The National United University (NUU; 國立聯合大學; Pha̍k-fa-sṳ: Kwet-li̍p Lîen-ha̍p Thài-ho̍k) is a public university in Miaoli City, Miaoli County, Taiwan.

NUU offers undergraduate and graduate programs in a wide range of fields, including business, engineering, humanities, law, science, and social sciences.

NUU has several research centers and institutes, such as the Institute of Law and Intellectual Property, the Institute of International Management, and the Research Center for Sustainable Energy and Environment.

== History ==
The school (then a two-year private junior college) started its first semester in September 1972 as Lien Ho Industrial and Technological Junior College. The college was the only higher education institution in the Miaoli region at the time. On 1 August 1973, it was renamed to Lien Ho Junior College of Technology.

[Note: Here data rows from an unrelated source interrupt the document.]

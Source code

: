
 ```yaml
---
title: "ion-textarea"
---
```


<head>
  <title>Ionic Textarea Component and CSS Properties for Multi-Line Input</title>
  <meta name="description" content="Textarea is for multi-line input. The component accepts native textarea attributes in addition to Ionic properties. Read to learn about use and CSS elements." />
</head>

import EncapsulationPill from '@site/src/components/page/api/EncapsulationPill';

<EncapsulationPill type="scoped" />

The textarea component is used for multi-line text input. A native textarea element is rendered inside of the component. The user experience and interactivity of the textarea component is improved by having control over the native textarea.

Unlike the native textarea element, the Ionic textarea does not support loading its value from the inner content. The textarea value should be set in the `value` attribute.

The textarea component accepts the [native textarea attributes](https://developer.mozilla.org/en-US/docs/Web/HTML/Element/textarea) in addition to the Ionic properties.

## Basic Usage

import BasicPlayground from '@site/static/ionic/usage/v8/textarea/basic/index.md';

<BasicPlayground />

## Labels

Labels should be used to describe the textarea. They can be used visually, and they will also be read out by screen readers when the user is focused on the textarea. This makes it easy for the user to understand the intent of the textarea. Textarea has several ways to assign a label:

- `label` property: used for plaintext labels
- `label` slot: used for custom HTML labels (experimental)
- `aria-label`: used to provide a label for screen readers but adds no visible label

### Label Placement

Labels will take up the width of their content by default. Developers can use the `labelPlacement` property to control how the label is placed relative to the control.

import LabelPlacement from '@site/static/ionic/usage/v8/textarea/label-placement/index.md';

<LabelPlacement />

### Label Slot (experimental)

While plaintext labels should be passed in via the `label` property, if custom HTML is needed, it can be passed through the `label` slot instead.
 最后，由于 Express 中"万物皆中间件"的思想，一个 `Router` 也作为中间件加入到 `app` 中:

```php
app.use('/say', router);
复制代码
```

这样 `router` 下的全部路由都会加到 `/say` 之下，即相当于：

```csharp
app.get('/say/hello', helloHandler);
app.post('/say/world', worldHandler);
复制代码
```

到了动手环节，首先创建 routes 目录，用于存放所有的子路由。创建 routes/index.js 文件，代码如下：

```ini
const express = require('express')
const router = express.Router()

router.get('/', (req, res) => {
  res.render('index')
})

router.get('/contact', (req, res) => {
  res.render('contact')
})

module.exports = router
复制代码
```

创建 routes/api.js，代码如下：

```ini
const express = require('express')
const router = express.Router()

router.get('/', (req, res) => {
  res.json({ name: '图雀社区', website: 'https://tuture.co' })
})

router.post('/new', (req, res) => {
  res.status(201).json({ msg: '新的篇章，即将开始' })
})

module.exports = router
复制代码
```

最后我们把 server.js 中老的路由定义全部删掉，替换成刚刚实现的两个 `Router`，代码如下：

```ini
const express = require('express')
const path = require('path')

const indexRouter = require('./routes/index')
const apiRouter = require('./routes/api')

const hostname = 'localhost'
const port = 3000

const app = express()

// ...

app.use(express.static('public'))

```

In 1992 the college was renamed Lien Ho College of Technology and Commerce. On July 1, 1995, the Board of Directors donated the school to the Ministry of Education, and the college became a public institution named the National Lien Ho College of Technology and Commerce. In 1999, the College was reorganized into an institute of technology as National Lien Ho Institute of Technology. On August 1, 2003, the institute was upgraded to a university status as National United University.

== Academics ==

There are five academic programs at National United University:

- College of Engineering Science
- College of Electrical Engineering and Computer Science
- College of Management
- College of Humanities and Social Science
- College of Hakka Studies

==Transportation==
The university is accessible within walking distance North of Miaoli Station or Nanshi Station of Taiwan Railway.